## [WHAT YOU ARE ASKED TO DO]
The answer must be every line of the records in which the string "болен" appears.
------------------------
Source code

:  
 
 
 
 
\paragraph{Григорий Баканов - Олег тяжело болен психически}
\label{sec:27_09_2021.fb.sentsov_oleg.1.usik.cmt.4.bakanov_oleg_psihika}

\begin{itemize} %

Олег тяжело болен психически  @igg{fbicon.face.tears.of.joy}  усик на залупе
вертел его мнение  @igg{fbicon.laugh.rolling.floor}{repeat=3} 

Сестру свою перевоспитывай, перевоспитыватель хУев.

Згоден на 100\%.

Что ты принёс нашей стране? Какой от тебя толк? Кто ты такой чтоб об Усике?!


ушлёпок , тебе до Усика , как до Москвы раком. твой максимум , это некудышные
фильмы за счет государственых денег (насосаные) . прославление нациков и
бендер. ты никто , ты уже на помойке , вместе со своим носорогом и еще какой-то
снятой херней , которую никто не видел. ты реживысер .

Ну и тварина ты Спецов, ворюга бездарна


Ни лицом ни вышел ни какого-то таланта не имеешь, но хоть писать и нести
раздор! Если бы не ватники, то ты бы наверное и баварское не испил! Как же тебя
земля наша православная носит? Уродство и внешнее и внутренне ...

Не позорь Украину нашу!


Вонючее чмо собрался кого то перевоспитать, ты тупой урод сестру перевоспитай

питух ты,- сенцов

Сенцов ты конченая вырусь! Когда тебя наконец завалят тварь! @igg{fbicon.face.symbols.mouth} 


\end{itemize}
------------------------
## [RESULT FOR THIS EXERCISE]
\paragraph{Григорий Баканов - Олег тяжело болен психически}
Олег тяжело болен психически  @igg{fbicon.face.tears.of.joy}  усик на залупе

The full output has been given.